The coordinated physiological reactions which maintain most of the steady states in the body are so complex, and are so peculiar to the living organism, that it has been suggested (Cannon, 1926) that a specific designation for these states be employed--homeostasis. [1]

Cannon recognized that “living being[s]” function as ‘open’ systems (see Life) with many “relations” with their surroundings — for example through airways, gastrointestinal tract and skin. He noted that the surroundings could perturb the system to move its key components or subsystems to points outside of their relatively stable and optimal ranges of property or function — the “steady states” in his definition. A change in outside temperature, for example, might perturb the stability of admittedly dynamical biochemical processes to the detriment of the organism. The organism reacts to such potentially adverse effects of it surroundings with physiological adjustments that tend to maintain steady-state, i.e., to maintain 'homeostasis'.

This article will explore the concept of homeostasis in an early 21st century biological setting, exemplify ‘homeostatic’ (homeostasis-maintaining) mechanisms, and relate homeostasis to the concepts of cellular and organismic adaptation, growth, development and reproduction.

Terminology and examples of usage

In common usage, ‘homeostasis’ refers not only to a living system’s stability, but also to its ability to, or tendency to, maintain stability. Because living systems can adjust their physiological processes in response to destabilizing perturbations, we can attribute to them the property or behavior of ‘homeostasis’, by which property or behavior it maintains ‘homeostasis’. Such characterizes the vagaries, or flexibility, of language.

Use of the adjectival form, homeostatic, adds a modicum of coherence. Typically biologists speak of ‘homeostatic mechanisms’, namely mechanisms that achieve, or tend to achieve, internal stability. They do not typically speak of homeostatic mechanisms as mechanisms that yield an organism’s ‘ability’ to make the physiological adjustments required for stability. To explain that requires investigation of principles that underpin the activity of living itself, including evolutionary forces enabling self-organization and autonomy (see Life).
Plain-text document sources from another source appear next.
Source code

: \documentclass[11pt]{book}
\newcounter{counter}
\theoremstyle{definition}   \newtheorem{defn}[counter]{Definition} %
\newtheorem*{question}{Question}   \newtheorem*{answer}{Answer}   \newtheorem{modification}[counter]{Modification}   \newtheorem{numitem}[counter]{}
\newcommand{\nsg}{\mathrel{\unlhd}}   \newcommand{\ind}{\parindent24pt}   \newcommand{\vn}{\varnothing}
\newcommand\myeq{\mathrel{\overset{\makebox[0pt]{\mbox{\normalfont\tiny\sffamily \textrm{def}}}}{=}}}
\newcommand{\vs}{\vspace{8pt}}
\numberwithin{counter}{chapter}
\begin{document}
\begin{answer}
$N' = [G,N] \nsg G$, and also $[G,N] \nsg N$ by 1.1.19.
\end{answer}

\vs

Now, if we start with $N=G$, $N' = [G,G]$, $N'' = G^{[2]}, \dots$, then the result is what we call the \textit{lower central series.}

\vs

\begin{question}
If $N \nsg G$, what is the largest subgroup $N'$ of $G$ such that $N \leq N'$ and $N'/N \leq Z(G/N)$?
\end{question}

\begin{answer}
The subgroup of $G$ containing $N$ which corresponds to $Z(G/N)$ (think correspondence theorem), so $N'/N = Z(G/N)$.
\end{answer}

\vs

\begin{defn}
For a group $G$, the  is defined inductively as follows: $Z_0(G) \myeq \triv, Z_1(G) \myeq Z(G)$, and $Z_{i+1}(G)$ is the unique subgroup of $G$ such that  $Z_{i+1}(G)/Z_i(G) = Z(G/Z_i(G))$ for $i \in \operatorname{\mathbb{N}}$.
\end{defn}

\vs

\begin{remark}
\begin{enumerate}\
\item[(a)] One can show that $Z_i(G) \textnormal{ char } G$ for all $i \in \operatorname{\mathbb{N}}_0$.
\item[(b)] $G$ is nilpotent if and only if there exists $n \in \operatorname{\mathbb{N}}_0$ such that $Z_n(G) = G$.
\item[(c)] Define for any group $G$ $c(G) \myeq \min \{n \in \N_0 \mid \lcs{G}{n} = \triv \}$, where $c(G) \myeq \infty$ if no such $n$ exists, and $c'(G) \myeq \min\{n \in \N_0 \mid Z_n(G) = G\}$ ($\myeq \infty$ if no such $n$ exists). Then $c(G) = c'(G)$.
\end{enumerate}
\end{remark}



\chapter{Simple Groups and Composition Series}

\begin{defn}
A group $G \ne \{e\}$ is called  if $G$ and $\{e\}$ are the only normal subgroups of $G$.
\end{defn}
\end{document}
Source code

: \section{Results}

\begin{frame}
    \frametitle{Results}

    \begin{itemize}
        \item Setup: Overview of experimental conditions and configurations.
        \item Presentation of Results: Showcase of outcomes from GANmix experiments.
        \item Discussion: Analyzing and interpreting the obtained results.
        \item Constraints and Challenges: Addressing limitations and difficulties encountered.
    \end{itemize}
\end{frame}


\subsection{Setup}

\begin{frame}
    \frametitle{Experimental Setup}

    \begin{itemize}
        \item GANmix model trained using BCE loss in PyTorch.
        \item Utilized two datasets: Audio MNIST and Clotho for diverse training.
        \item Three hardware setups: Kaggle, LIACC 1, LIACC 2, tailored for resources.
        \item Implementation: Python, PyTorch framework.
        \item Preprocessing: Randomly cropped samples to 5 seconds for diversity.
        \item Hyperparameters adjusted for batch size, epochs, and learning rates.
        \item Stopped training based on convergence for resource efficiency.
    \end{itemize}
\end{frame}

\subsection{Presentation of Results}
In its narrow sense applied to living systems, homeostatic mechanisms operate as built-in autonomous physiological processes, goal-directed to maintain, within an optimal range or steady-state, the properties, functions or behaviors of the system’s key components or subsystems when perturbed to move outside that ‘set-point’ range, or ‘set-range’.

For a cell, homeostatic mechanisms operate, for example, to maintain its internal concentration of hydrogen ion near its optimal value (set-point), the failure of which would have widespread effects on the naturally-selected catalytic activity of enzymes necessary for cell organization and survival. For a multicellular organism, homeostatic mechanisms operate, for example, to maintain near optimal supplies of oxygen to an organ, the failure of which could lead to organ dysfunction and cascading deleterious effects on other organs.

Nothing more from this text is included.